* PROBLEM DETAILS *
Please return every line of the records below that contains the word "given".

*** Begin section ***

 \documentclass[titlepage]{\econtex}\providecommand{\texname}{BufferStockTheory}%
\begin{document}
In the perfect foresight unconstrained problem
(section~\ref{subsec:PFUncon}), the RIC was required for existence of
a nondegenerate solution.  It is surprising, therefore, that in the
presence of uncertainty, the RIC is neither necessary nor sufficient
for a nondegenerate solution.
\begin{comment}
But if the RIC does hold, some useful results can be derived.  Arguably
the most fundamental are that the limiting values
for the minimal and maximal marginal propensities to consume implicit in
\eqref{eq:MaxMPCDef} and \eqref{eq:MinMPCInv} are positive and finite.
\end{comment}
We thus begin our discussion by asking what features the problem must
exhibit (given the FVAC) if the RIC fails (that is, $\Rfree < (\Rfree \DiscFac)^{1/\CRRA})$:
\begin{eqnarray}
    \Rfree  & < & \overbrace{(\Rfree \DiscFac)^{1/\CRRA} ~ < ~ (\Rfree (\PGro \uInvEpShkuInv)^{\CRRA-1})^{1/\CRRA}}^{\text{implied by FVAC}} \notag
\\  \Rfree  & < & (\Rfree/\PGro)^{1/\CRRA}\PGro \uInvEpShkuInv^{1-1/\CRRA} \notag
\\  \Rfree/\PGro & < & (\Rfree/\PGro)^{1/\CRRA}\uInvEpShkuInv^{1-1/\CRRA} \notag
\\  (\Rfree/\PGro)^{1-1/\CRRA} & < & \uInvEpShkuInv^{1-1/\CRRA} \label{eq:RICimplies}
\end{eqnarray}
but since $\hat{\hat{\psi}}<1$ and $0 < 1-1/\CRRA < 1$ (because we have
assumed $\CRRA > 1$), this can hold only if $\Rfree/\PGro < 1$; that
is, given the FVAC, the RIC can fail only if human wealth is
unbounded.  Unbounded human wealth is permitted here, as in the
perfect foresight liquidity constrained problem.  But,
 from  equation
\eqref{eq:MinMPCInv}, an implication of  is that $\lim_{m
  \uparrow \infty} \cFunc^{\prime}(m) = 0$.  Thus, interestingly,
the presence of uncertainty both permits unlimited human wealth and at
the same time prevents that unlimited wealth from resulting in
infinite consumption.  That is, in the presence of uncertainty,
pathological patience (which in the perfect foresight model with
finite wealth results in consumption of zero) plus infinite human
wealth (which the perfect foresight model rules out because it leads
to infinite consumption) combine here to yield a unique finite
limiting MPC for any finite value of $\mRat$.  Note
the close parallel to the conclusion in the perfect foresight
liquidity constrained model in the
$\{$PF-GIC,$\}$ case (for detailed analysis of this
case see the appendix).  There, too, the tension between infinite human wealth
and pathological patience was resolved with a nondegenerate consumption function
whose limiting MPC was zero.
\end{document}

*** End section ***

* YOUR RESPONSE *
exhibit (given the FVAC) if the RIC fails (that is, $\Rfree < (\Rfree \DiscFac)^{1/\CRRA})$:
is, given the FVAC, the RIC can fail only if human wealth is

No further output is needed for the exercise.